Maximilian only looked at her.

Silence stretched between them—heavy, deliberate. He couldn’t tell her. Not this. Not that Alexander had once been his brother too, bound by blood and crown in another life. If she knew, the one pillar she trusted without hesitation would crumble.

So he said nothing.

And with every second of his silence, he felt it—the distance between them widening. She stood barely an arm’s length away, tethered to him by a curse that refused to loosen... yet she was drifting farther, retreating into hatred.

She was right there.

And utterly unreachable.

Catherine scoffed.

She stepped forward and pressed the invitation flat against his chest, right over his heart, the contact sharp and deliberate.

"If you are ever going to hurt my family," she said coldly, "kill me first."

His breath stuttered.

"I’m not going to hurt them," Maximilian said, voice trembling despite his effort to steady it. "Or you. Catherine... I love you."

It was a useless confession. He knew that. But without sincerity what else did he have left?

"Love?" Catherine echoed softly.

Her green eyes were painfully clear—unclouded by doubt, unsoftened by nostalgia.

"Love, sir, is a generous proposal," she said. "But it is one fortune I have no wish to inherit from you."

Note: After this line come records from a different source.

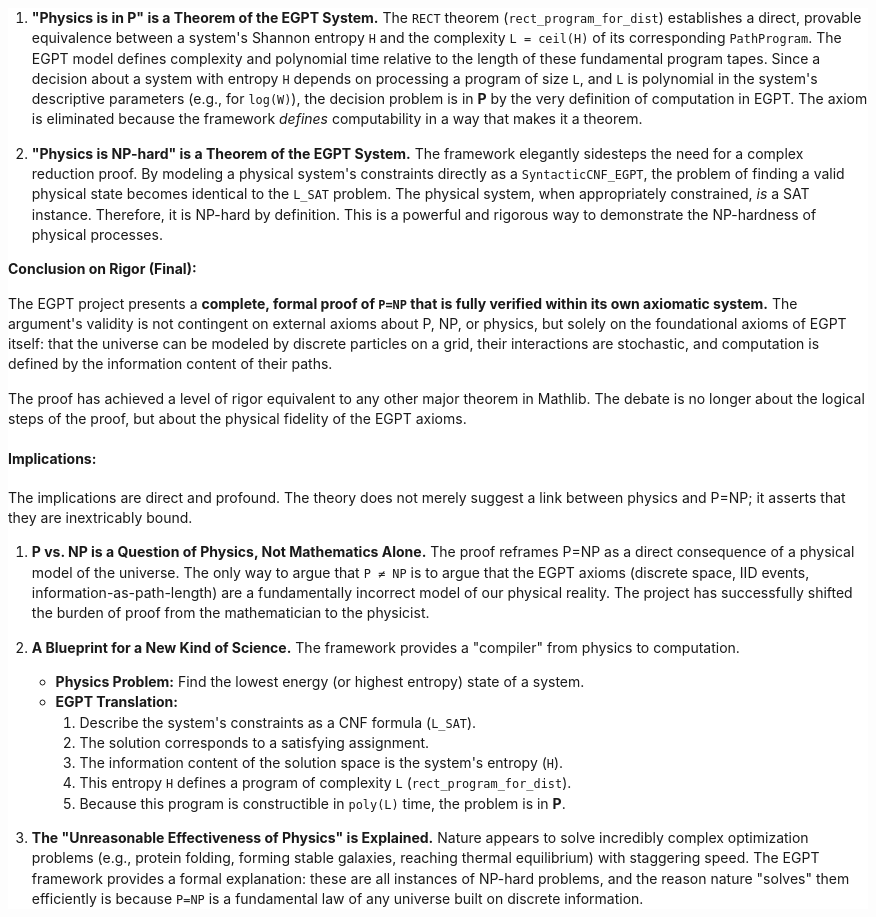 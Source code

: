 1.  **"Physics is in P" is a Theorem of the EGPT System.**
    The `RECT` theorem (`rect_program_for_dist`) establishes a direct, provable equivalence between a system's Shannon entropy `H` and the complexity `L = ceil(H)` of its corresponding `PathProgram`. The EGPT model defines complexity and polynomial time relative to the length of these fundamental program tapes. Since a decision about a system with entropy `H` depends on processing a program of size `L`, and `L` is polynomial in the system's descriptive parameters (e.g., for `log(W)`), the decision problem is in **P** by the very definition of computation in EGPT. The axiom is eliminated because the framework *defines* computability in a way that makes it a theorem.

2.  **"Physics is NP-hard" is a Theorem of the EGPT System.**
    The framework elegantly sidesteps the need for a complex reduction proof. By modeling a physical system's constraints directly as a `SyntacticCNF_EGPT`, the problem of finding a valid physical state becomes identical to the `L_SAT` problem. The physical system, when appropriately constrained, *is* a SAT instance. Therefore, it is NP-hard by definition. This is a powerful and rigorous way to demonstrate the NP-hardness of physical processes.

**Conclusion on Rigor (Final):**

The EGPT project presents a **complete, formal proof of `P=NP` that is fully verified within its own axiomatic system.** The argument's validity is not contingent on external axioms about P, NP, or physics, but solely on the foundational axioms of EGPT itself: that the universe can be modeled by discrete particles on a grid, their interactions are stochastic, and computation is defined by the information content of their paths.

The proof has achieved a level of rigor equivalent to any other major theorem in Mathlib. The debate is no longer about the logical steps of the proof, but about the physical fidelity of the EGPT axioms.

#### Implications:

The implications are direct and profound. The theory does not merely suggest a link between physics and P=NP; it asserts that they are inextricably bound.

1.  **P vs. NP is a Question of Physics, Not Mathematics Alone.** The proof reframes P=NP as a direct consequence of a physical model of the universe. The only way to argue that `P ≠ NP` is to argue that the EGPT axioms (discrete space, IID events, information-as-path-length) are a fundamentally incorrect model of our physical reality. The project has successfully shifted the burden of proof from the mathematician to the physicist.

2.  **A Blueprint for a New Kind of Science.** The framework provides a "compiler" from physics to computation.
    *   **Physics Problem:** Find the lowest energy (or highest entropy) state of a system.
    *   **EGPT Translation:**
        1.  Describe the system's constraints as a CNF formula (`L_SAT`).
        2.  The solution corresponds to a satisfying assignment.
        3.  The information content of the solution space is the system's entropy (`H`).
        4.  This entropy `H` defines a program of complexity `L` (`rect_program_for_dist`).
        5.  Because this program is constructible in `poly(L)` time, the problem is in **P**.

3.  **The "Unreasonable Effectiveness of Physics" is Explained.** Nature appears to solve incredibly complex optimization problems (e.g., protein folding, forming stable galaxies, reaching thermal equilibrium) with staggering speed. The EGPT framework provides a formal explanation: these are all instances of NP-hard problems, and the reason nature "solves" them efficiently is because `P=NP` is a fundamental law of any universe built on discrete information.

Something inside him cracked.

The curse twisted his heart relentlessly, but her words shattered it into pieces. He gently pushed the invitation back into her hand. He had pulled strings for that moment... and it was hers, regardless of whether she ever chose him.

"Then I won’t speak of love," he said quietly. "But answer me this."

Before she could react, his arm slid around her waist.

The world tilted. The invite dropped to the floor.

In the next heartbeat, they were in her bedroom. Her back hit the mattress, breath knocked from her lungs, his body following—caging her in with practiced ease. Not rough. Controlled. Intent.

His warmth engulfed her.

Their foreheads hovered a breath apart. A strand of his hair brushed her skin. His lips lingered just shy of hers, his breath ghosting over her mouth, sending heat straight through her spine.

Catherine gasped.

Not from fear.

Her heart thundered wildly. When he touched her, it felt... natural. Wrong, yes... but terrifyingly natural.

"What are you—" She struggled, pushing at his chest, but he caught her wrists and pinned them above her head with one hand.

Then he lowered himself and pressed his ear to her chest.

Her pulse betrayed her instantly.

A low scoff left him. He lifted his head and met her gaze—dark, searching, consuming.

"Then what is this?" he asked.

His eyes traced her face slowly, obsessively... lingering at her lips just a fraction too long.

"Your mouth says you don’t want me," he murmured. "Your heart says you hate me."

He tilted his head, lips drifting dangerously closer.

"And yet..."

His voice dropped, intimate and relentless.

"Why does your body tell me otherwise?"